The Department of Justice has sent the federal grant money that Wichita police officials have been waiting on to pay for the rest of the body cameras they plan to issue to officers, Wichita Police Chief Gordon Ramsay said Friday.
Ramsay announced the action via Twitter.
“Full implementation is almost here,” Ramsay tweeted.
Wichita police officials had set a goal of outfitting every field officer with a body camera by the end of 2015, but that effort fell short because federal dollars earmarked for more than 200 of the cameras hadn’t arrived.
Wichita received a $250,000 grant as part of President Obama’s push to buy 50,000 body-worn cameras for law enforcement over a three-year period. The money must be spent only on equipment, and the agencies chosen have to match the federal contribution.
Ramsay has said he is a big proponent of body cameras, and at his introductory news conference late last month said one of the first things on his to-do list was to expedite the release of the federal dollars for them.
“We are really excited to see this project be fully implemented, “ Ramsay said in a statement. “Body worn cameras are instrumental in giving us accountability in our job.”
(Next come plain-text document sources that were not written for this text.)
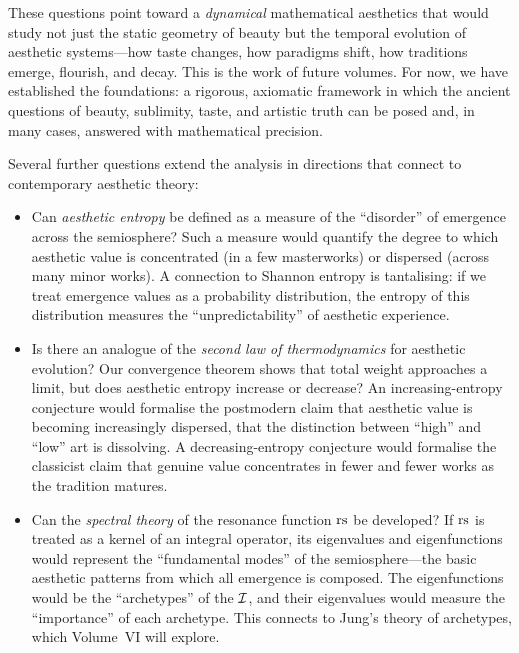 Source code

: These questions point toward a \emph{dynamical} mathematical aesthetics
that would study not just the static geometry of beauty but the temporal
evolution of aesthetic systems---how taste changes, how paradigms shift,
how traditions emerge, flourish, and decay.  This is the work of future
volumes.  For now, we have established the foundations: a rigorous,
axiomatic framework in which the ancient questions of beauty, sublimity,
taste, and artistic truth can be posed and, in many cases, answered with
mathematical precision.

Several further questions extend the analysis in directions that connect to contemporary aesthetic theory:

\begin{itemize}
\item Can \emph{aesthetic entropy} be defined as a measure of the ``disorder'' of emergence across the semiosphere?  Such a measure would quantify the degree to which aesthetic value is concentrated (in a few masterworks) or dispersed (across many minor works).  A connection to Shannon entropy is tantalising: if we treat emergence values as a probability distribution, the entropy of this distribution measures the ``unpredictability'' of aesthetic experience.

\item Is there an analogue of the \emph{second law of thermodynamics} for aesthetic evolution?  Our convergence theorem shows that total weight approaches a limit, but does aesthetic entropy increase or decrease?  An increasing-entropy conjecture would formalise the postmodern claim that aesthetic value is becoming increasingly dispersed, that the distinction between ``high'' and ``low'' art is dissolving.  A decreasing-entropy conjecture would formalise the classicist claim that genuine value concentrates in fewer and fewer works as the tradition matures.

\item Can the \emph{spectral theory} of the resonance function $\rs$ be developed?  If $\rs$ is treated as a kernel of an integral operator, its eigenvalues and eigenfunctions would represent the ``fundamental modes'' of the semiosphere---the basic aesthetic patterns from which all emergence is composed.  The eigenfunctions would be the ``archetypes'' of the $\IS$, and their eigenvalues would measure the ``importance'' of each archetype.  This connects to Jung's theory of archetypes, which Volume~VI will explore.
\end{itemize}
The department already has 212 body-worn cameras issued to patrol officers in the Patrol North and Patrol East bureaus. The remaining 217 cameras will go to officers in the Patrol South and Patrol West bureaus.
The cameras, which are mounted at face level, will not be issued to supervisors, police officials have said.
The federal grant means Wichita will have 429 body cameras deployed with officers, Capt. Brian White said in an e-mail response to questions. The original 60 body cameras first ordered by the department about two years ago are being replaced by new equipment, he said.
The pledge to outfit officers with the cameras emerged from a community forum organized in August 2014 in response to protests that followed a police officer’s shooting of an unarmed black teen in Ferguson, Mo.